La vie en sourdine de David Lodge, publié en français en 2008, édition chez Rivages-Poche en 2014

Dessin de Gaspard R. 15 ans (tous droits réservés)

« La vie en sourdine » est le dernier roman publié de David Lodge, romancier anglais et ancien professeur d’université (https://fr.wikipedia.org/wiki/David_Lodge#%C5%92uvre). C’est le journal intime d’un professeur de linguistique à l’université, récemment retraité et qui souffre de surdité. L’originalité de son récit tient beaucoup aux difficultés qu’il rencontre pour comprendre ses interlocuteurs, soit qu’il ait oublié de mettre ses prothèses auditives, soit qu’elles soient mal adaptées ou que les piles soient usées… Il en résulte des quiproquos souvent assez drôles qu’il nous raconte avec humour, ironie et beaucoup d’autodérision.
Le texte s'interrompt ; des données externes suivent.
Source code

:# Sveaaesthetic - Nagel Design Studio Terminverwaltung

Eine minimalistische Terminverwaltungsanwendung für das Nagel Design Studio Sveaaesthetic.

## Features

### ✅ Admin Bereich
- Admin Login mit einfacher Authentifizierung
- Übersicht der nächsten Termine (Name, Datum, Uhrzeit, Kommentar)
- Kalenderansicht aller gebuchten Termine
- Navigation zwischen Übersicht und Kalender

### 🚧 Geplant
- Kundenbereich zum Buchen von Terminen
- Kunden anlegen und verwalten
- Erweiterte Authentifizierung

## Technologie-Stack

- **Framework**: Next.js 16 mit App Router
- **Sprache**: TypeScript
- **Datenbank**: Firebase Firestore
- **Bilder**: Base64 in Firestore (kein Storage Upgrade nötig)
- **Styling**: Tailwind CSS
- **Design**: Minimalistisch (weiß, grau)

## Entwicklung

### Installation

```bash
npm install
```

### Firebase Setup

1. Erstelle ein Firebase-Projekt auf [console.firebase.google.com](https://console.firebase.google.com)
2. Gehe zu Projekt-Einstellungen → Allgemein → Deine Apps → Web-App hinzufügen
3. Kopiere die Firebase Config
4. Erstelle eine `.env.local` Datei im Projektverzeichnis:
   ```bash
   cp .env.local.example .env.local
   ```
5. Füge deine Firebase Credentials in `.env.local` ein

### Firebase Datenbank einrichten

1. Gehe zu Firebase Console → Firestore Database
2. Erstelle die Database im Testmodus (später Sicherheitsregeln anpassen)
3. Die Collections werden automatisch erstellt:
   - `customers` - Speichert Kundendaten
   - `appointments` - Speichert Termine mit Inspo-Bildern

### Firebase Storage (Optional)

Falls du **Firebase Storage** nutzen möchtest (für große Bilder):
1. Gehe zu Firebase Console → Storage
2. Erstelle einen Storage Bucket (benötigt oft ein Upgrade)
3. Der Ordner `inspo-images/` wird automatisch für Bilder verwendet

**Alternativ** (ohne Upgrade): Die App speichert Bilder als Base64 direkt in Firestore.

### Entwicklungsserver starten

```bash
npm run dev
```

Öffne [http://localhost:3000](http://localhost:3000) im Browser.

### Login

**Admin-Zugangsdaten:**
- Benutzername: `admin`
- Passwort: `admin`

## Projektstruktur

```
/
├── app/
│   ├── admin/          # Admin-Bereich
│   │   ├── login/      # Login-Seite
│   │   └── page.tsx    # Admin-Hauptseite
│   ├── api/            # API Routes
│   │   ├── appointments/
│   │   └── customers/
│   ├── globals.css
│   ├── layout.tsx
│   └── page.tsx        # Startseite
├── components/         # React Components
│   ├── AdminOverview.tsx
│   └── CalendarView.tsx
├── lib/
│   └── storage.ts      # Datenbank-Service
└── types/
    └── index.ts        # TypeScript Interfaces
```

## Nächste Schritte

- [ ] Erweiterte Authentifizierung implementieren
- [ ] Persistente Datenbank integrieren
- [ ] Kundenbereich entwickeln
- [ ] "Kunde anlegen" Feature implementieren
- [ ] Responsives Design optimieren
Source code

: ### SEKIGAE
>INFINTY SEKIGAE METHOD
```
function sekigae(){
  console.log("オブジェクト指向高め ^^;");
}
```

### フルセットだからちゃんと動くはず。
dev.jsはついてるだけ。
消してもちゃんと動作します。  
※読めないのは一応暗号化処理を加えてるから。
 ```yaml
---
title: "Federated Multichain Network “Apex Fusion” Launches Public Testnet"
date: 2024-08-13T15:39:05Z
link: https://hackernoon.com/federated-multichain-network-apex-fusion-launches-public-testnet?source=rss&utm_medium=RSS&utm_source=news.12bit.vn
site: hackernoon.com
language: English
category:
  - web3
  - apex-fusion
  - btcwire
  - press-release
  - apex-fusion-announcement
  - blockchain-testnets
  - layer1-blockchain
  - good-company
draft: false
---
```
Derrière cette présentation légère de sa situation, David Lodge traite de problèmes très sérieux qui impactent ses relations quotidiennes (https://critiqueslibres.com/i.php/vcrit/19608). Comment la surdité perturbe sa vie et la tentation de l’isolement, comment elle menace sa vie de couple car sa femme s’épuise à se faire entendre et à rattraper les bévues commises à cause de ses interprétations erronées. Le romancier nous fait partager son ressenti du départ en retraite: qui est-on lorsqu’on a abandonné son activité professionnelle et qu’on perd la notoriété, la reconnaissance, les honneurs, les avantages et les relations? Qu’en reste-t-il? Où trouver des motivations pour cette nouvelle vie? Faut-il s’accrocher à l’ancien monde et à une vitalité passée en succombant aux charmes et aux excentricités d’Alex Loom, la belle étudiante américaine?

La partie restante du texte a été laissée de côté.